[Your goal] Hunt for the word "pycharm" across the entries below, copying each line that holds it.

[Stored data]
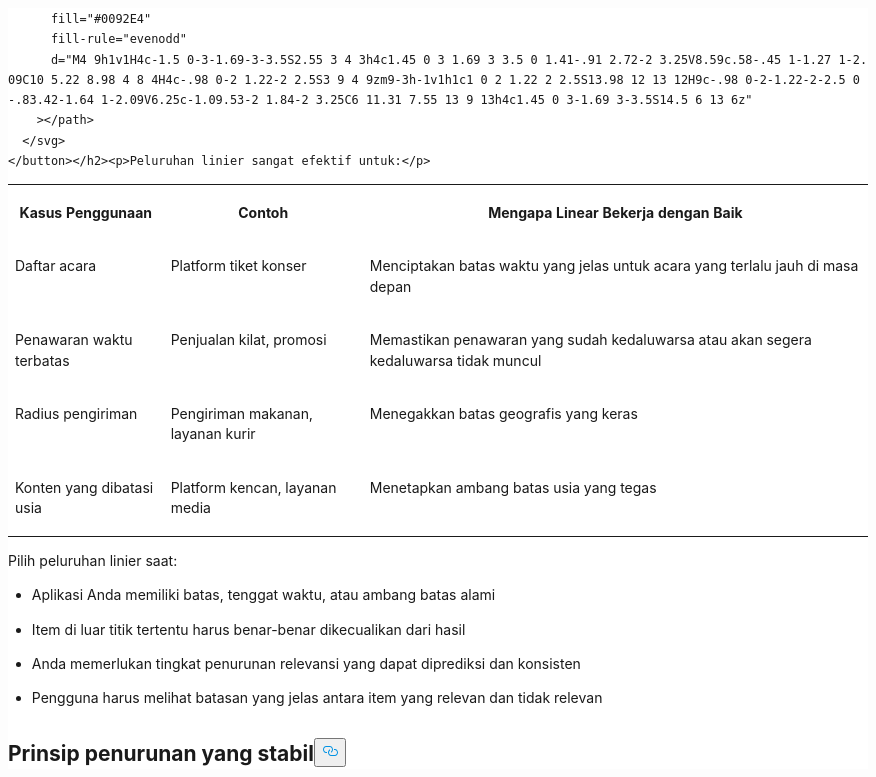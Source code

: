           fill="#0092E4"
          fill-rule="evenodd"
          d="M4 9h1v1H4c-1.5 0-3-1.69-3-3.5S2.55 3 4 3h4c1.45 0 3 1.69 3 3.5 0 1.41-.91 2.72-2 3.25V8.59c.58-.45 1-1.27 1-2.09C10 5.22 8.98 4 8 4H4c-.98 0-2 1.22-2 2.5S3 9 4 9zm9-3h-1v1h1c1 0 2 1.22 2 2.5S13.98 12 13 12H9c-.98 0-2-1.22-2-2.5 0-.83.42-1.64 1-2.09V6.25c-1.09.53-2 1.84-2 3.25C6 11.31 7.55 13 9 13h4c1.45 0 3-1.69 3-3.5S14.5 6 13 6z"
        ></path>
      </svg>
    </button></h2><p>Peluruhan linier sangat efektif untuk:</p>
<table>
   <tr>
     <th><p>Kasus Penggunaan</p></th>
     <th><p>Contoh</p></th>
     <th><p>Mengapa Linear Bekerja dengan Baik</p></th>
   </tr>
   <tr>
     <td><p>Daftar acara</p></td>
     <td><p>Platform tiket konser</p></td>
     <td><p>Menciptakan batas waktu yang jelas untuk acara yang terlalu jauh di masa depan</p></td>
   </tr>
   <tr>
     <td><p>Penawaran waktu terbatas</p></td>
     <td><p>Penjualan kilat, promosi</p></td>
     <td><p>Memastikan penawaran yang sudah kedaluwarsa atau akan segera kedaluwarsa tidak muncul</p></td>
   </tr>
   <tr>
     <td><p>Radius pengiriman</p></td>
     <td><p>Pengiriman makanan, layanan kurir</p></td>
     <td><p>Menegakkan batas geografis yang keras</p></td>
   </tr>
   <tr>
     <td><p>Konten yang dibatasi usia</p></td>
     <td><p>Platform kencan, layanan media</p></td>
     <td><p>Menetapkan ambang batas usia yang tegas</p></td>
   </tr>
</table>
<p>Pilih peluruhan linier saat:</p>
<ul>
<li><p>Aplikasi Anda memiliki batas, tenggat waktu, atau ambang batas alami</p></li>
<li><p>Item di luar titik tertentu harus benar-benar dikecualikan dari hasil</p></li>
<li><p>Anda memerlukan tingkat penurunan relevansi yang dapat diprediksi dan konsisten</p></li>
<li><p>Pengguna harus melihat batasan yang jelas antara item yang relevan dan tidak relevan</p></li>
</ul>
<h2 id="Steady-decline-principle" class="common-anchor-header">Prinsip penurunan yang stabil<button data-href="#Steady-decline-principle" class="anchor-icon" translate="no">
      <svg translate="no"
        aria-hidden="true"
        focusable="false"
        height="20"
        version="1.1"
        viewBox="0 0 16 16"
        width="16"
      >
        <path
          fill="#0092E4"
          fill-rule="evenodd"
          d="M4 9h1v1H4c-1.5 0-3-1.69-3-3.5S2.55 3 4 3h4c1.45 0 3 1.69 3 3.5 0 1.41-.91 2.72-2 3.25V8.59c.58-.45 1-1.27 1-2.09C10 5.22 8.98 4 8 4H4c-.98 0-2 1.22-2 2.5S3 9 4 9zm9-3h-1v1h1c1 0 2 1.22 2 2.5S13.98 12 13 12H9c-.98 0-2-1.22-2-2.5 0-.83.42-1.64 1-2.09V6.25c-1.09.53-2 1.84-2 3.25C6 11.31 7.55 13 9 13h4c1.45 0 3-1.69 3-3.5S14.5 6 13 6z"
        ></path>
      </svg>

--

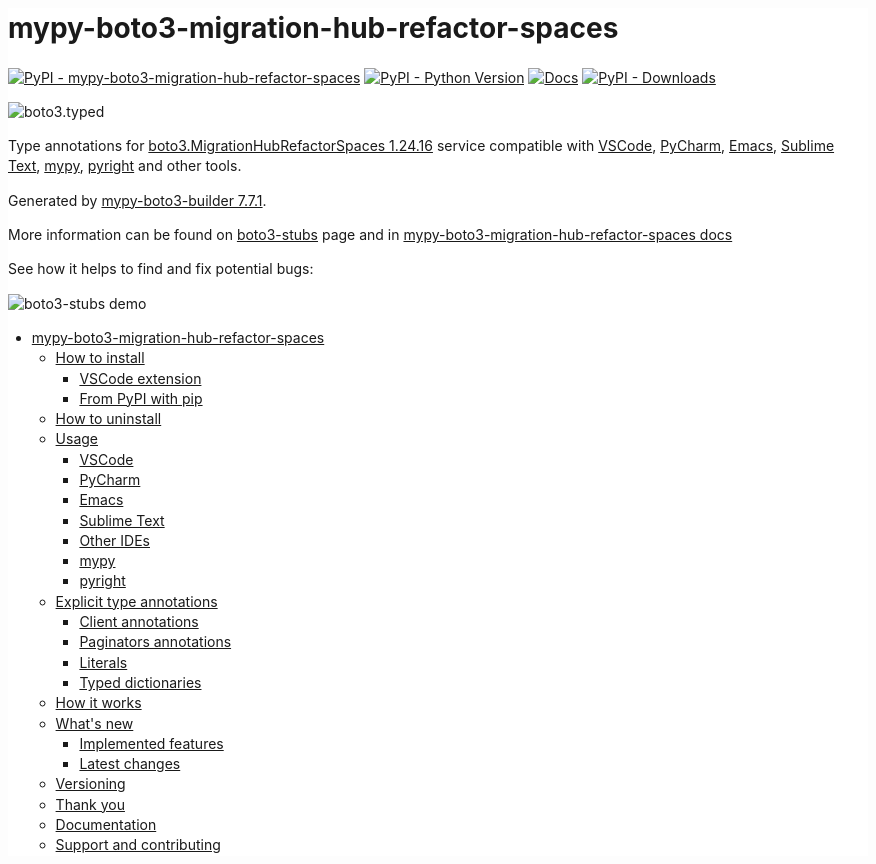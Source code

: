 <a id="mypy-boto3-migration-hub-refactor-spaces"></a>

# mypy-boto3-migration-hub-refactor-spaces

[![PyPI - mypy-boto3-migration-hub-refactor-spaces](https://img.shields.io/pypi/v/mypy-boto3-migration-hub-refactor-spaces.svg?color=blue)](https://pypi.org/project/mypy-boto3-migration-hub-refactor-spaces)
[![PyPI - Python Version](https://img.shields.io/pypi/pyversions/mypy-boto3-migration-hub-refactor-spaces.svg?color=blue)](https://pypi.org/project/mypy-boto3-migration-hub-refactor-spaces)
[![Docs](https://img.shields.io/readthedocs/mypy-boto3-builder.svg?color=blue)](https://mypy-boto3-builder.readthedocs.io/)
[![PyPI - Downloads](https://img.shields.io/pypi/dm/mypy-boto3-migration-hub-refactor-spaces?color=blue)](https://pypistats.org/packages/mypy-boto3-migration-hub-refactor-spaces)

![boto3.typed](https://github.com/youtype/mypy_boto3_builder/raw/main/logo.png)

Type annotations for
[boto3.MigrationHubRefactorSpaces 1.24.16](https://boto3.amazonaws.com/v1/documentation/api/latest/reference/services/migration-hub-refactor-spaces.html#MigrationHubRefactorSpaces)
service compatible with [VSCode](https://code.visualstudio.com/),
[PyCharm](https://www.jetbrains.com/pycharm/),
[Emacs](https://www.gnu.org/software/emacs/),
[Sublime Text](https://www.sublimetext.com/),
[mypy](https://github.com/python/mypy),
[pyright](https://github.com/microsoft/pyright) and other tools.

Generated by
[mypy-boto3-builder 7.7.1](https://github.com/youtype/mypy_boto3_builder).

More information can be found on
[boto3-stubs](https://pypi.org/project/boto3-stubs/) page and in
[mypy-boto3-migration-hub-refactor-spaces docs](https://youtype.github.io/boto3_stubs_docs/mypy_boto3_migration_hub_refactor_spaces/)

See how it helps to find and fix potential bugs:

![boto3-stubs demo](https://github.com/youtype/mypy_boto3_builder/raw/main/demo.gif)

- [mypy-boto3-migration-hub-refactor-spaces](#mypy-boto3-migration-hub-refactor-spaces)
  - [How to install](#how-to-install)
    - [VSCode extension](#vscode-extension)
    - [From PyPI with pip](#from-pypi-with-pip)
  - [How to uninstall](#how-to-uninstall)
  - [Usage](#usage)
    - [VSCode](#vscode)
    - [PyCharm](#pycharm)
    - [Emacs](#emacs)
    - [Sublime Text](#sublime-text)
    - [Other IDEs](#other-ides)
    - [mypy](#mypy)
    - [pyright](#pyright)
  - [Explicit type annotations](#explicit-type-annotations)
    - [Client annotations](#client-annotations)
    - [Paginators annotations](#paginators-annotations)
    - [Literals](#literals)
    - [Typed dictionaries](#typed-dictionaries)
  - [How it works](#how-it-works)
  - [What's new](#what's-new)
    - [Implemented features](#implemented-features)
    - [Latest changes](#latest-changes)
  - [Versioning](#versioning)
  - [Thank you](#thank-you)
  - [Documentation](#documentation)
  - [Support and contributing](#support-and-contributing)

[Reply]
[PyCharm](https://www.jetbrains.com/pycharm/),
    - [PyCharm](#pycharm)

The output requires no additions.